If A and B are within reach of each other, A and B should not transmit when the other one does (like Ethernet, 802.11 includes a "carrier sense" mechanism which will postpone tranmission if the media is already in use). If A and B are not within reach of each other, then it can be pretty bad (that's the usual "hidden node" problem). The threshold here is the SNR, where the "other" AP will count as noise and yours as signal. The minimum SNR varies from card to card and even from bit rate to bit rate, and is usually between 3 and 20 dB. 20 dB is quite a lot, that means the "other" AP needs to be 10 times further than your AP (or there must be enough walls to cause a 20 dB loss).


If i have an AP and someone who lives next door also
has an AP on the same channel, whats the best way to
quantify my loss in performance(in terms of throughput
or maybe delay)?

Depends on how much traffic is sent/received by that other AP. You can consider that you "share" the nominal bandwidth. If the two APs can "hear" each other, the total throughput of the two networks should be close to the available throughput. If they can't, then you have additional loss because of retransmits.

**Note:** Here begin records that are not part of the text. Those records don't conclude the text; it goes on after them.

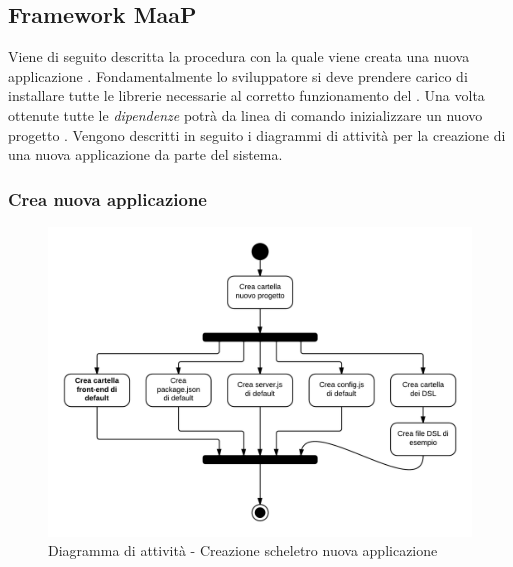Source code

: %
%
%
%

\subsection{Framework MaaP}

Viene di seguito descritta la procedura con la quale viene creata una nuova applicazione . Fondamentalmente lo sviluppatore si deve prendere carico di installare tutte le librerie necessarie al corretto funzionamento del . Una volta ottenute tutte le \textit{dipendenze} potrà da linea di comando inizializzare un nuovo progetto . Vengono descritti in seguito i diagrammi di attività per la creazione di una nuova applicazione da parte del sistema.

\subsubsection{Crea nuova applicazione}

\begin{figure}[H]
\centering
\includegraphics[scale=0.2]{uml/Framework - Diagramma di installazione.png}
\caption{Diagramma di attività - Creazione scheletro nuova applicazione}
\end{figure}

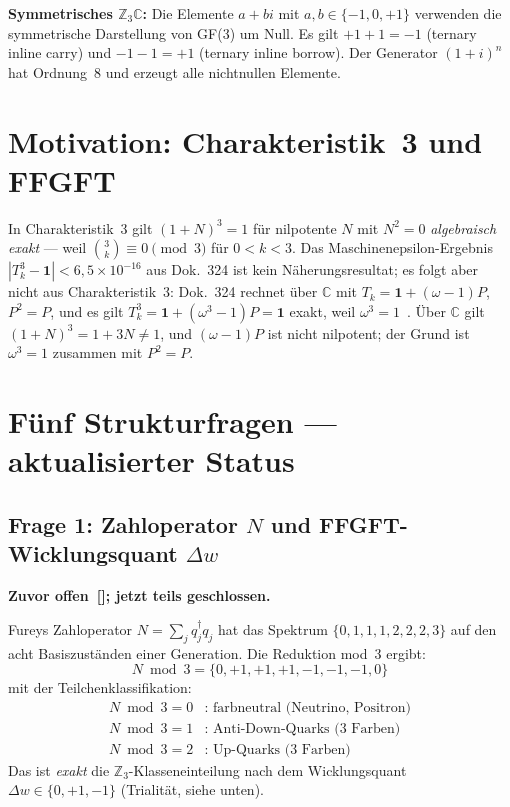 \vspace{0.5em}
\noindent
\textbf{Symmetrisches $\mathbb{Z}_3\mathbb{C}$:}
Die Elemente $a+bi$ mit $a,b\in\{-1,0,+1\}$ verwenden die symmetrische
Darstellung von GF(3) um Null. Es gilt $+1+1=-1$ (ternary inline carry)
und $-1-1=+1$ (ternary inline borrow). Der Generator $(1+i)^n$ hat
Ordnung~8 und erzeugt alle nichtnullen Elemente.

\section{Motivation: Charakteristik~3 und FFGFT}

In Charakteristik~3 gilt $(1+N)^3 = 1$ für nilpotente $N$ mit $N^2=0$
\emph{algebraisch exakt} — weil $\binom{3}{k}\equiv 0\pmod{3}$ für $0<k<3$.
Das Maschinenepsilon-Ergebnis $|T_k^3-\mathbf{1}|<6{,}5\times10^{-16}$ aus
Dok.~324 ist kein Näherungsresultat; es folgt aber nicht aus Charakteristik~3:
Dok.~324 rechnet über $\mathbb{C}$ mit $T_k = \mathbf{1} + (\omega-1)P$, $P^2 = P$,
und es gilt $T_k^3 = \mathbf{1} + (\omega^3-1)P = \mathbf{1}$ exakt, weil $\omega^3 = 1$~\BM. Über $\mathbb{C}$ gilt $(1+N)^3 = 1 + 3N \neq 1$, und $(\omega-1)P$ ist nicht nilpotent;
der Grund ist $\omega^3 = 1$ zusammen mit $P^2 = P$.

\section{Fünf Strukturfragen — aktualisierter Status}

\subsection{Frage 1: Zahloperator $N$ und FFGFT-Wicklungsquant $\Delta w$}

\textbf{Zuvor offen~[\SM]; jetzt teils geschlossen.}

Fureys Zahloperator $N = \sum_j q_j^\dagger q_j$ hat das Spektrum
$\{0,1,1,1,2,2,2,3\}$ auf den acht Basiszuständen einer Generation.
Die Reduktion mod~3 ergibt:
\begin{equation}
  N\bmod 3 = \{0,+1,+1,+1,-1,-1,-1,0\}
\end{equation}
mit der Teilchenklassifikation:
\begin{align*}
  N\bmod 3 = 0&: \text{ farbneutral (Neutrino, Positron)} \\
  N\bmod 3 = 1&: \text{ Anti-Down-Quarks (3 Farben)} \\
  N\bmod 3 = 2&: \text{ Up-Quarks (3 Farben)}
\end{align*}
Das ist \emph{exakt} die $\mathbb{Z}_3$-Klasseneinteilung nach dem
Wicklungsquant $\Delta w\in\{0,+1,-1\}$ (Trialität, siehe unten).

How far should i be looking in my neighbourhood to see
if anyone has an AP on the same channel as mine? Will
the client software on my wireless lan card tell me
about nearby APs?

Unless they have SSID broadcast disabled, yes, you should see them. Some APs or cards also have a feature that scans the different channels for noise, and sometimes even select the least noisy automatically (cisco APs do that).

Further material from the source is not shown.